Quotes

"Baseball is more important than a big omelet." -- Neil Baumgarten in a conversation of whether to miss the first inning of an AFL game in order to grab a late breakfast. 2022.

"He'll hit 30 home runs this year" -- Dave Berson, owner of .the Nats, in response to the question "Who the hell is Jim Lindeman?" - 1987 (He did hit 8)

"$4.15" -- Mick Kirven, owner of the Nuggets, final bid on Karl "Tuffy" Rhodes - 1994 ('Nuff Said)

"We're Jewish. We don't pay retail." -- Brian Feldman, Jeff Eisenberg, owners of the Eisman Trophies, after incrementing a bid by 3 cents instead of 5 - 1991 (Players' performance was at a discount, too. The Trophies finished 6th out of 10.)

"Donovan Osborne has the groin of a woman." -- Brian Feldman, owner of the Feld of Dreams, mocking the acquisition of the Cardinal pitcher by the See-da-Homers - 1998 (Hard to argue without actual proof.)
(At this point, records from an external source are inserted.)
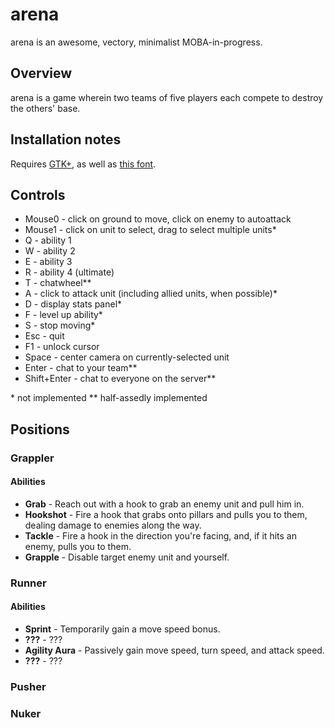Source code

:arena
=====

arena is an awesome, vectory, minimalist MOBA-in-progress.


Overview
--------

arena is a game wherein two teams of five players each compete to destroy the others' base.


Installation notes
------------------

Requires [GTK+](http://www.gtk.org/download/), as well as [this font](http://www.dsg4.com/04/extra/bitmap/stuff/04b_19.zip).


Controls
--------

- Mouse0 - click on ground to move, click on enemy to autoattack
- Mouse1 - click on unit to select, drag to select multiple units*
- Q - ability 1
- W - ability 2
- E - ability 3
- R - ability 4 (ultimate)
- T - chatwheel**
- A - click to attack unit (including allied units, when possible)*
- D - display stats panel*
- F - level up ability*
- S - stop moving*
- Esc - quit
- F1 - unlock cursor
- Space - center camera on currently-selected unit
- Enter - chat to your team**
- Shift+Enter - chat to everyone on the server**

\* not implemented
\** half-assedly implemented


Positions
---------

### Grappler ###

#### Abilities ####

- **Grab** - Reach out with a hook to grab an enemy unit and pull him in.
- **Hookshot** - Fire a hook that grabs onto pillars and pulls you to them, dealing damage to enemies along the way.
- **Tackle** - Fire a hook in the direction you're facing, and, if it hits an enemy, pulls you to them.
- **Grapple** - Disable target enemy unit and yourself.


### Runner ###

#### Abilities ####

- **Sprint** - Temporarily gain a move speed bonus.
- **???** - ???
- **Agility Aura** - Passively gain move speed, turn speed, and attack speed.
- **???** - ???


### Pusher ###


### Nuker ###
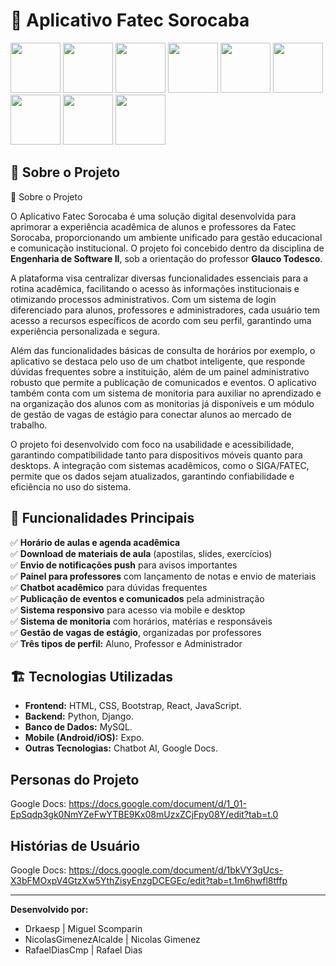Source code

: # 📘 Aplicativo Fatec Sorocaba
<div>
<img src=https://raw.githubusercontent.com/marwin1991/profile-technology-icons/refs/heads/main/icons/python.png width=80 img/>
<img src=https://raw.githubusercontent.com/marwin1991/profile-technology-icons/refs/heads/main/icons/django.png width=80 img/>
<img src=https://raw.githubusercontent.com/marwin1991/profile-technology-icons/refs/heads/main/icons/sqlite.png width=80 img/>
<img src=https://raw.githubusercontent.com/marwin1991/profile-technology-icons/refs/heads/main/icons/visual_studio_code.png width=80 img/>
<img src=https://raw.githubusercontent.com/marwin1991/profile-technology-icons/refs/heads/main/icons/html.png width=80 img/>
<img src=https://raw.githubusercontent.com/marwin1991/profile-technology-icons/refs/heads/main/icons/css.png width=80 img/>
<img src=	https://raw.githubusercontent.com/marwin1991/profile-technology-icons/refs/heads/main/icons/bootstrap.png width=80 img/>
<img src= https://raw.githubusercontent.com/marwin1991/profile-technology-icons/refs/heads/main/icons/react.png width=80 img/>
<img src=https://raw.githubusercontent.com/marwin1991/profile-technology-icons/refs/heads/main/icons/javascript.png width=80 img/>
</div>


## 📌 Sobre o Projeto

📌 Sobre o Projeto

O Aplicativo Fatec Sorocaba é uma solução digital desenvolvida para aprimorar a experiência acadêmica de alunos e professores da Fatec Sorocaba, proporcionando um ambiente unificado para gestão educacional e comunicação institucional. O projeto foi concebido dentro da disciplina de **Engenharia de Software II**, sob a orientação do professor **Glauco Todesco**.

A plataforma visa centralizar diversas funcionalidades essenciais para a rotina acadêmica, facilitando o acesso às informações institucionais e otimizando processos administrativos. Com um sistema de login diferenciado para alunos, professores e administradores, cada usuário tem acesso a recursos específicos de acordo com seu perfil, garantindo uma experiência personalizada e segura.

Além das funcionalidades básicas de consulta de horários por exemplo, o aplicativo se destaca pelo uso de um chatbot inteligente, que responde dúvidas frequentes sobre a instituição, além de um painel administrativo robusto que permite a publicação de comunicados e eventos. O aplicativo também conta com um sistema de monitoria para auxiliar no aprendizado e na organização dos alunos com as monitorias já disponíveis e um módulo de gestão de vagas de estágio para conectar alunos ao mercado de trabalho.

O projeto foi desenvolvido com foco na usabilidade e acessibilidade, garantindo compatibilidade tanto para dispositivos móveis quanto para desktops. A integração com sistemas acadêmicos, como o SIGA/FATEC, permite que os dados sejam atualizados, garantindo confiabilidade e eficiência no uso do sistema.

## 🚀 Funcionalidades Principais

✅ **Horário de aulas e agenda acadêmica**\
✅ **Download de materiais de aula** (apostilas, slides, exercícios)\
✅ **Envio de notificações push** para avisos importantes\
✅ **Painel para professores** com lançamento de notas e envio de materiais\
✅ **Chatbot acadêmico** para dúvidas frequentes\
✅ **Publicação de eventos e comunicados** pela administração\
✅ **Sistema responsivo** para acesso via mobile e desktop\
✅ **Sistema de monitoria** com horários, matérias e responsáveis\
✅ **Gestão de vagas de estágio**, organizadas por professores\
✅ **Três tipos de perfil:** Aluno, Professor e Administrador

## 🏗 Tecnologias Utilizadas

- **Frontend:** HTML, CSS, Bootstrap, React, JavaScript.
- **Backend:** Python, Django.
- **Banco de Dados:** MySQL.
- **Mobile (Android/iOS):** Expo.
- **Outras Tecnologias:** Chatbot AI, Google Docs.

## Personas do Projeto
Google Docs: https://docs.google.com/document/d/1_01-EpSqdp3gk0NmYZeFwYTBE9Kx08mUzxZCjFpy08Y/edit?tab=t.0

## Histórias de Usuário
Google Docs: https://docs.google.com/document/d/1bkVY3gUcs-X3bFMOxpV4GtzXw5YthZisyEnzgDCEGEc/edit?tab=t.1m6hwfl8tffp

---

**Desenvolvido por:**
- Drkaesp | Miguel Scomparin
- NicolasGimenezAlcalde | Nicolas Gimenez
- RafaelDiasCmp | Rafael Dias

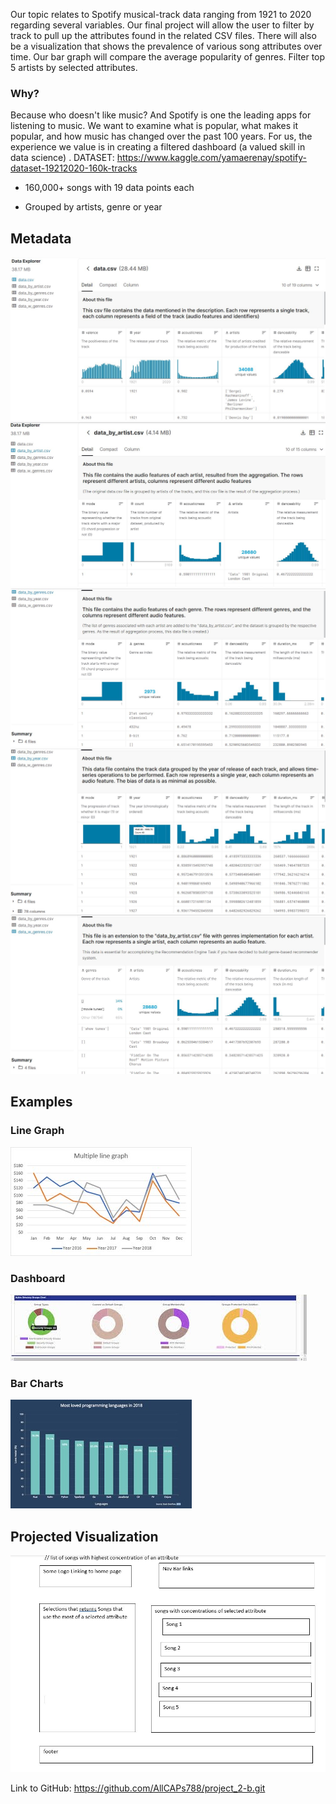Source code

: Our topic relates to Spotify musical-track data ranging from 1921 to 2020 regarding several variables. Our final project will allow the user to filter by track to pull up the attributes found in the related CSV files. There will also be a visualization that shows the prevalence of various song attributes over time. Our bar graph will compare the average popularity of genres. Filter top 5 artists by selected attributes. 

### Why?

Because who doesn't like music? And Spotify is one the leading apps for listening to music. We want to examine what is popular, what makes it popular, and how music has changed over the past 100 years. For us, the experience we value is in creating a filtered dashboard (a valued skill in data science)
.
DATASET: https://www.kaggle.com/yamaerenay/spotify-dataset-19212020-160k-tracks
 	
* 160,000+ songs with 19 data points each


* Grouped by artists, genre or year

## Metadata
![full_data](images/full_data.JPG)
![artists](images/artists.JPG)
![data_by_genres](images/genres.JPG)
![by_year](images/year.JPG)
![sorted_by_genres](images/sorted_by_genres.JPG)

## Examples

### Line Graph
![mutli-line graph](images/multiple_line_example.jpg)

### Dashboard
![dashboard](images/dashboard_example.jpg)

### Bar Charts
![bar-chart](images/Picture3.jpg)

## Projected Visualization
![final_sketch](images/final_sketch.JPG)


Link to GitHub: https://github.com/AllCAPs788/project_2-b.git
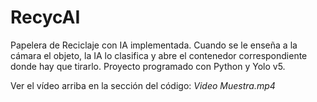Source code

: # RecycAI
Papelera de Reciclaje con IA implementada. Cuando se le enseña a la cámara el objeto, la IA lo clasifica y abre el contenedor correspondiente donde hay que tirarlo. Proyecto programado con Python y Yolo v5.

Ver el vídeo arriba en la sección del código: *Video Muestra.mp4*
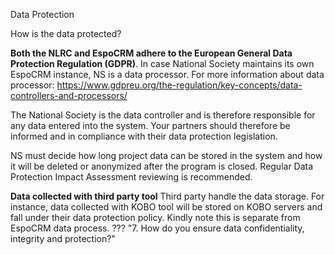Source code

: 
Data Protection

How is the data protected? 

  **Both the NLRC and EspoCRM adhere to the European General Data Protection Regulation (GDPR)**. In case National Society maintains its own EspoCRM instance, NS is a data processor. For more information about data processor: https://www.gdpreu.org/the-regulation/key-concepts/data-controllers-and-processors/ 

  The National Society is the data controller and is therefore responsible for any data entered into the system. Your partners should therefore be informed and in compliance with their data protection legislation.

  NS must decide how long project data can be stored in the system and how it will be deleted or anonymized after the program is closed. Regular Data Protection Impact Assessment reviewing is recommended. 

**Data collected with third party tool** Third party handle the data storage. For instance, data collected with KOBO tool will be stored on KOBO servers and fall under their data protection policy. Kindly note this is separate from EspoCRM data process.
??? "7. How do you ensure data confidentiality, integrity and protection?"

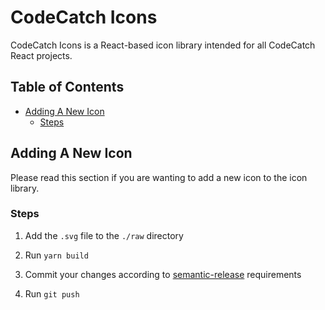 # CodeCatch Icons

CodeCatch Icons is a React-based icon library intended for all CodeCatch React projects.

## Table of Contents

- [Adding A New Icon](#adding-a-new-icon)
  - [Steps](#steps)

## Adding A New Icon

Please read this section if you are wanting to add a new icon to the icon library.

### Steps

1. Add the `.svg` file to the `./raw` directory

2. Run `yarn build`

3. Commit your changes according to [semantic-release](https://github.com/semantic-release/semantic-release#how-does-it-work) requirements

4. Run `git push`
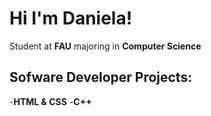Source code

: # Hi I'm Daniela! 
Student at **FAU** majoring in **Computer Science**
## Sofware Developer Projects:
-**HTML & CSS** 
-**C++** 
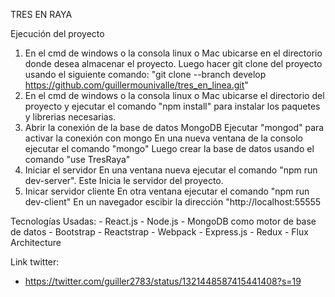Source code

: TRES EN RAYA


Ejecución del proyecto

1. En el cmd de windows o la consola linux o Mac ubicarse en el directorio donde desea almacenar el proyecto. Luego hacer git clone del proyecto usando el        siguiente comando: "git clone --branch develop https://github.com/guillermounivalle/tres_en_linea.git"
2. En el cmd de windows o la consola linux o Mac ubicarse el directorio del proyecto
   y ejecutar el comando "npm install"  para instalar los paquetes y librerias necesarias.
3. Abrir la conexión de la base de datos MongoDB
   Ejecutar "mongod" para activar la conexión con mongo
   En una nueva ventana de la consolo ejecutar el comando "mongo"
   Luego crear la base de datos usando el comando "use TresRaya"
4. Iniciar el servidor
   En una ventana nueva ejecutar el comando "npm run dev-server". Este Inicia le servidor del proyecto.
5. Inicar servidor cliente
   En otra ventana ejecutar el comando "npm run dev-client"
   En un navegador escibir la dirección "http://localhost:55555



Tecnologías Usadas:
    - React.js
    - Node.js
    - MongoDB como motor de base de datos
    - Bootstrap
    - Reactstrap
    - Webpack
    - Express.js
    - Redux
    - Flux Architecture

Link twitter:

- https://twitter.com/guiller2783/status/1321448587415441408?s=19
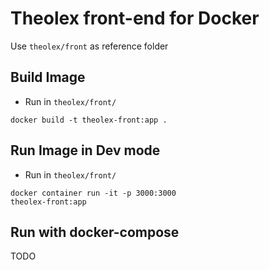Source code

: # Theolex front-end for Docker  
Use <code>theolex/front</code> as reference folder
## Build Image
- Run  in <code>theolex/front/</code>

<code>docker build -t theolex-front:app .</code>
## Run Image in Dev mode
- Run  in <code>theolex/front/</code>

<code>docker container run -it -p 3000:3000 theolex-front:app</code>

## Run with docker-compose
TODO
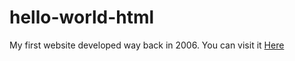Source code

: # hello-world-html
My first website developed way back in 2006. You can visit it <a href="https://hello-world-html.herokuapp.com/"> Here </a>
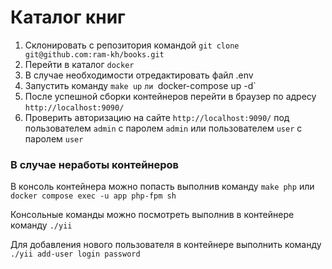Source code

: # Каталог книг

1. Склонировать с репозитория командой `git clone git@github.com:ram-kh/books.git`
2. Перейти в каталог `docker`
3. В случае необходимости отредактировать файл .env
4. Запустить команду `make up` `ли `docker-compose up -d`
5. После успешной сборки контейнеров перейти в браузер по адресу `http://localhost:9090/`
6. Проверить авторизацию на сайте `http://localhost:9090/` под пользователем `admin` с паролем `admin` или пользователем `user` с паролем `user`


### В случае неработы контейнеров
В консоль контейнера можно попасть выполнив команду `make php` или `docker compose exec -u app php-fpm sh`

Консольные команды можно посмотреть выполнив в контейнере команду `./yii`

Для добавления нового пользователя в контейнере выполнить команду `./yii add-user login password`





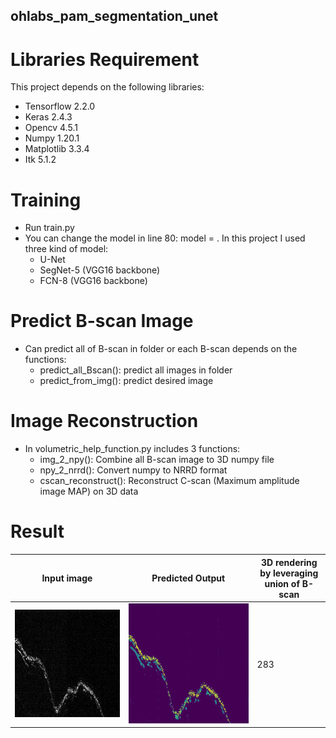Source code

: ## ohlabs_pam_segmentation_unet

# **Libraries Requirement**
This project depends on the following libraries:
- Tensorflow 2.2.0
- Keras 2.4.3
- Opencv 4.5.1
- Numpy 1.20.1
- Matplotlib 3.3.4
- Itk 5.1.2

# **Training**
- Run train.py 
- You can change the model in line 80: model = . In this project I used three kind of model:
  - U-Net
  - SegNet-5 (VGG16 backbone)
  - FCN-8 (VGG16 backbone)
  
# **Predict B-scan Image**
- Can predict all of B-scan in folder or each B-scan depends on the functions:
  - predict_all_Bscan(): predict all images in folder
  - predict_from_img(): predict desired image
  
# **Image Reconstruction**
- In volumetric_help_function.py includes 3 functions: 
  - img_2_npy(): Combine all B-scan image to 3D numpy file
  - npy_2_nrrd(): Convert numpy to NRRD format
  - cscan_reconstruct(): Reconstruct C-scan (Maximum amplitude image MAP) on 3D data
  
# **Result**
Input image | Predicted Output | 3D rendering by leveraging union of B-scan 
--- | --- | --- 
![plot](./data/test/hand/image/bscan_310.png) | ![plot](./data/test/hand/predict_colormap/bscan_310.png) | 283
"I have no wins this week, thank god Millwood is pitching Friday." -- Brian Feldman, owner of the Feld of Dreams, lamenting a lousy pitching week - 1998 (Millwood's line on Friday - 1 1/3 IP, 7 Earned Runs.)

"Anything that is bad for the 'Teasers is good for the league - and you can quote me on that!" -- Wayne Warren, owner of Wayne's World - 1997 (Jealous of Past Trophies Won?)

"The Pirates' Brass should be called Copper." -- Brian Feldman lamenting yet another stupid move on the part of the Pittsburgh front office - 1999 (Will this bring back the Dreams' famous "no Pirates" rule?)

"I have been the foistee enough times that I have only the slightest twinge of guilt over Derek Lee." -- See-da-Homers owner Matt Cederholm responding to Nuggets question "Don't you feel you should take some responsibility for the evil (Lee) that you foisted upon the Nuggets last year?? - 2000 (Does this mean the Feld of Dreams should have to take Derek Lee?)

"Well, that's OK, the championship was tarnished anyway." -- Reigning champion Feld of Dreams owner Brian Feldman responding to the fact the 1999 name plate on the trophy was a slightly different color of gold. - 2000 (This admission was only available because of years of counseling.)

"We're back from Amish Country!" -- Nugget owner Mick Kirven announcing the return of he and fellow owners from a visit to the Fro Magnon Men's lair; an apartment with no cable TV, a dial up internet access from a 486 laptop, and yes, no ice. - 2001 (Perhaps the Fro Magnon Men are stuck in 1992, the last time they won the championship?)